PROVIDED RECORDS:

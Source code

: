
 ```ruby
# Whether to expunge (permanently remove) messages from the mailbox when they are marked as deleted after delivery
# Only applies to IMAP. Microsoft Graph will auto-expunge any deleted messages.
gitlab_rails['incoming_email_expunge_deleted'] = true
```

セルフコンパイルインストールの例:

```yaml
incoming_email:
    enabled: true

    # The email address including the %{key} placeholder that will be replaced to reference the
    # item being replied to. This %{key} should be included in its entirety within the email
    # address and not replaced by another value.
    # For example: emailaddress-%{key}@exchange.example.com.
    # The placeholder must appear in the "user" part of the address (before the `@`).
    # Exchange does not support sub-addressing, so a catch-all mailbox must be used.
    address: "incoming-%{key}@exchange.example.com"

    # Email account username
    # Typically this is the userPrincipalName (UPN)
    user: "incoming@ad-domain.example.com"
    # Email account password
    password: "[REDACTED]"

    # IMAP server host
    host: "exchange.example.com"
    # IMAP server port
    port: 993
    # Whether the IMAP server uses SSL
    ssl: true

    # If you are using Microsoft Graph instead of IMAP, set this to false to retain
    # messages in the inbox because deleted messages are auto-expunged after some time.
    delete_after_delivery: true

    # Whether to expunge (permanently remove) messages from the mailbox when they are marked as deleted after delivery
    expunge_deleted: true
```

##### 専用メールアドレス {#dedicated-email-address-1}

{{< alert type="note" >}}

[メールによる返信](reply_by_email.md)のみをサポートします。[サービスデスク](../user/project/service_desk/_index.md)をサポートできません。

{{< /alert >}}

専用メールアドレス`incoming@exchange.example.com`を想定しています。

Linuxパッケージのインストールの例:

WHAT YOU SHOULD DO:
Above are some records. Copy each of their lines that holds the string "host".

RESULT OF THE TASK:
    # IMAP server host
    host: "exchange.example.com"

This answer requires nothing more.